__Activity__
Which lines run from the line with "At each CFG-node" through the line with "After backward traversal, the" in the entries below? Print them exactly, both ends included, and nothing more.
Input material section start
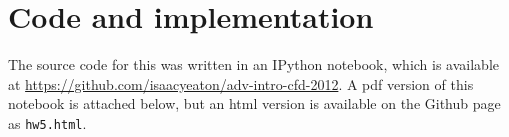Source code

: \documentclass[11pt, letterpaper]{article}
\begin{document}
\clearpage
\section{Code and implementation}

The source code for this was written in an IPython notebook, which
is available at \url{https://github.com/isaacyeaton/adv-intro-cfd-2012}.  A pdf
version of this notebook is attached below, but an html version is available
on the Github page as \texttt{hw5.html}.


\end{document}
Input material section end
Input material section start
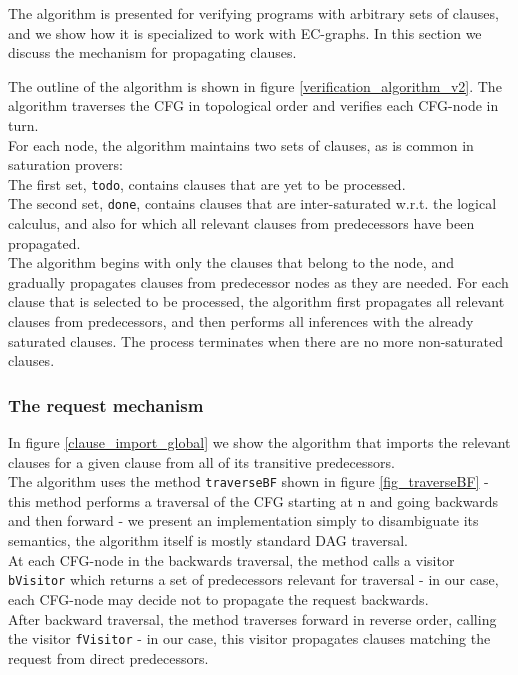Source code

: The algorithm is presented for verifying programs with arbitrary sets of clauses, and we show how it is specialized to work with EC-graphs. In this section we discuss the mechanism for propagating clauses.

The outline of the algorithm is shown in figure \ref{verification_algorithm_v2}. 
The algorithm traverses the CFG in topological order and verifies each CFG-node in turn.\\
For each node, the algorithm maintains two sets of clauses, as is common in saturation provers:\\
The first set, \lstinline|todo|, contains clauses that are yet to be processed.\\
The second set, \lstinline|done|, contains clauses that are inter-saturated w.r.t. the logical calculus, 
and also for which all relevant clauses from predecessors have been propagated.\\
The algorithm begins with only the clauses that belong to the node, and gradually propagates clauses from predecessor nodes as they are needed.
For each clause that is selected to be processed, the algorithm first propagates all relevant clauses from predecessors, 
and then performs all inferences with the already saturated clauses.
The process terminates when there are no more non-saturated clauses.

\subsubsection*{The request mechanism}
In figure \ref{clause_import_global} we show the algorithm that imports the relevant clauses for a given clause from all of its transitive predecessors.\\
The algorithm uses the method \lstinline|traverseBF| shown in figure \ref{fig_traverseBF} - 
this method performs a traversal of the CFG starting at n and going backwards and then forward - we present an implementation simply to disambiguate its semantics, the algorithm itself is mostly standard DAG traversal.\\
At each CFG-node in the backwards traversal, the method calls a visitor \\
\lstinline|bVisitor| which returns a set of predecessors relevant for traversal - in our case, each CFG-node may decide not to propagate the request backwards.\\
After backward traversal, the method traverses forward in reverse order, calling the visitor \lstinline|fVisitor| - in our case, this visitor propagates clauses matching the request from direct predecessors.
Input material section end
__Written solution__
At each CFG-node in the backwards traversal, the method calls a visitor \\
\lstinline|bVisitor| which returns a set of predecessors relevant for traversal - in our case, each CFG-node may decide not to propagate the request backwards.\\
After backward traversal, the method traverses forward in reverse order, calling the visitor \lstinline|fVisitor| - in our case, this visitor propagates clauses matching the request from direct predecessors.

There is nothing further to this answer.